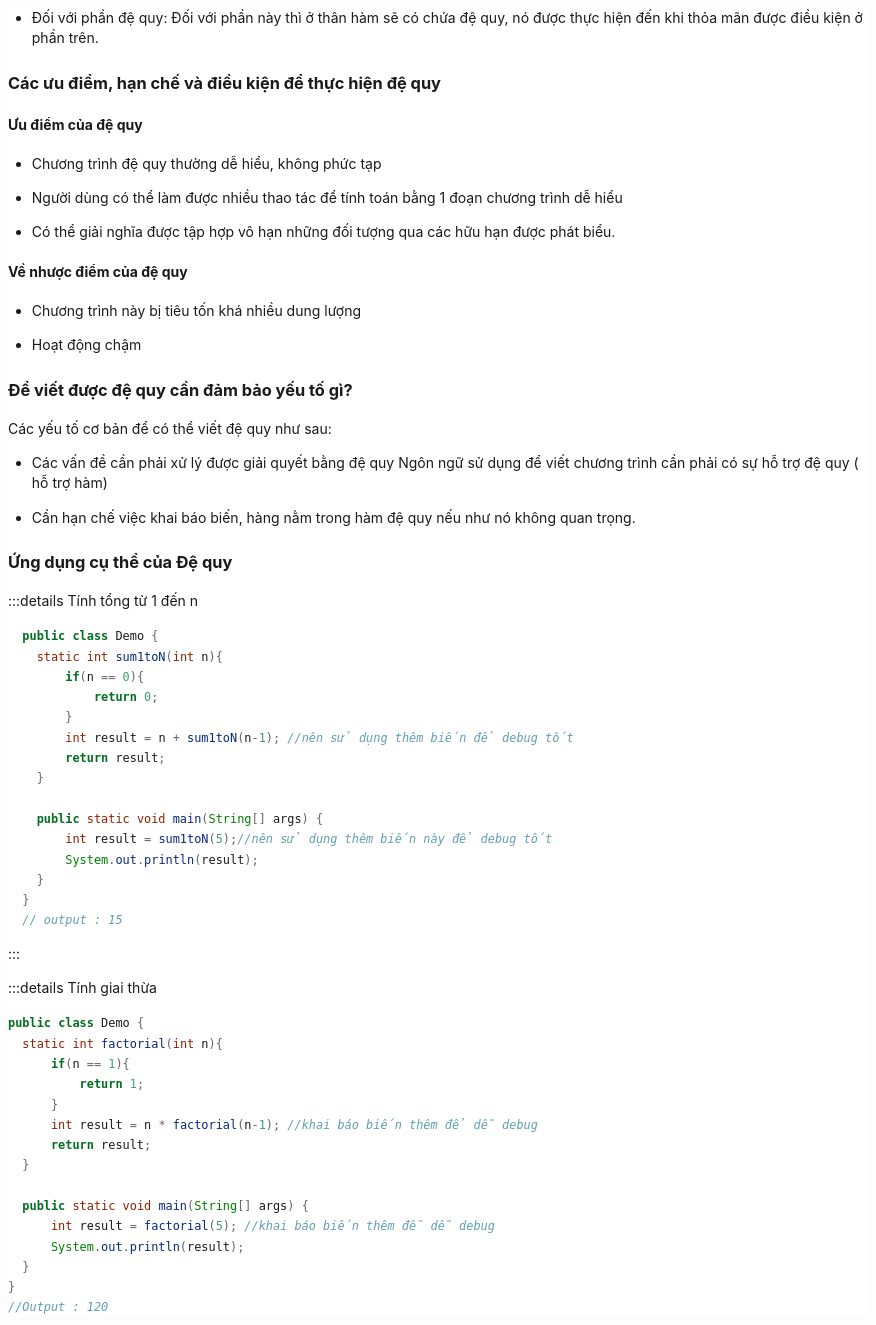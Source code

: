 - Đối với phần đệ quy: Đối với phần này thì ở thân hàm sẽ có chứa đệ quy, nó được thực hiện đến khi thỏa mãn được điều kiện ở phần trên.

### Các ưu điểm, hạn chế và điều kiện để thực hiện đệ quy

#### Ưu điểm của đệ quy
- Chương trình đệ quy thường dễ hiểu, không phức tạp

- Người dùng có thể làm được nhiều thao tác để tính toán bằng 1 đoạn chương trình dễ hiểu

- Có thể giải nghĩa được tập hợp vô hạn những đối tượng qua các hữu hạn được phát biểu.
#### Về nhược điểm của đệ quy
- Chương trình này bị tiêu tốn khá nhiều dung lượng

- Hoạt động chậm

### Để viết được đệ quy cần đảm bảo yếu tố gì?
Các yếu tố cơ bản để có thể viết đệ quy như sau:

- Các vấn đề cần phải xử lý được giải quyết bằng đệ quy
Ngôn ngữ sử dụng để viết chương trình cần phải có sự hỗ trợ đệ quy ( hỗ trợ hàm)

- Cần hạn chế việc khai báo biến, hàng nằm trong hàm đệ quy nếu như nó không quan trọng.

### Ứng dụng cụ thể của Đệ quy


:::details Tính tổng từ 1 đến n

```java
  public class Demo {
    static int sum1toN(int n){
        if(n == 0){
            return 0;
        }
        int result = n + sum1toN(n-1); //nên sử dụng thêm biến để debug tốt
        return result;
    }
  
    public static void main(String[] args) {
        int result = sum1toN(5);//nên sử dụng thêm biến này để debug tốt
        System.out.println(result);
    }
  }
  // output : 15
  ```
:::



:::details Tính giai thừa

  ```java
  public class Demo {
    static int factorial(int n){
        if(n == 1){
            return 1;
        }
        int result = n * factorial(n-1); //khai báo biến thêm để dễ debug
        return result;
    }
  
    public static void main(String[] args) {
        int result = factorial(5); //khai báo biến thêm đễ dễ debug
        System.out.println(result);
    }
  }
  //Output : 120
  ```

:::::

In the material above, find the line with "- Có thể giải"; then copy it and every line after it, exactly, through the end.

- Có thể giải nghĩa được tập hợp vô hạn những đối tượng qua các hữu hạn được phát biểu.
#### Về nhược điểm của đệ quy
- Chương trình này bị tiêu tốn khá nhiều dung lượng

- Hoạt động chậm

### Để viết được đệ quy cần đảm bảo yếu tố gì?
Các yếu tố cơ bản để có thể viết đệ quy như sau:

- Các vấn đề cần phải xử lý được giải quyết bằng đệ quy
Ngôn ngữ sử dụng để viết chương trình cần phải có sự hỗ trợ đệ quy ( hỗ trợ hàm)

- Cần hạn chế việc khai báo biến, hàng nằm trong hàm đệ quy nếu như nó không quan trọng.

### Ứng dụng cụ thể của Đệ quy


:::details Tính tổng từ 1 đến n

```java
  public class Demo {
    static int sum1toN(int n){
        if(n == 0){
            return 0;
        }
        int result = n + sum1toN(n-1); //nên sử dụng thêm biến để debug tốt
        return result;
    }
  
    public static void main(String[] args) {
        int result = sum1toN(5);//nên sử dụng thêm biến này để debug tốt
        System.out.println(result);
    }
  }
  // output : 15
  ```
:::



:::details Tính giai thừa

  ```java
  public class Demo {
    static int factorial(int n){
        if(n == 1){
            return 1;
        }
        int result = n * factorial(n-1); //khai báo biến thêm để dễ debug
        return result;
    }
  
    public static void main(String[] args) {
        int result = factorial(5); //khai báo biến thêm đễ dễ debug
        System.out.println(result);
    }
  }
  //Output : 120
  ```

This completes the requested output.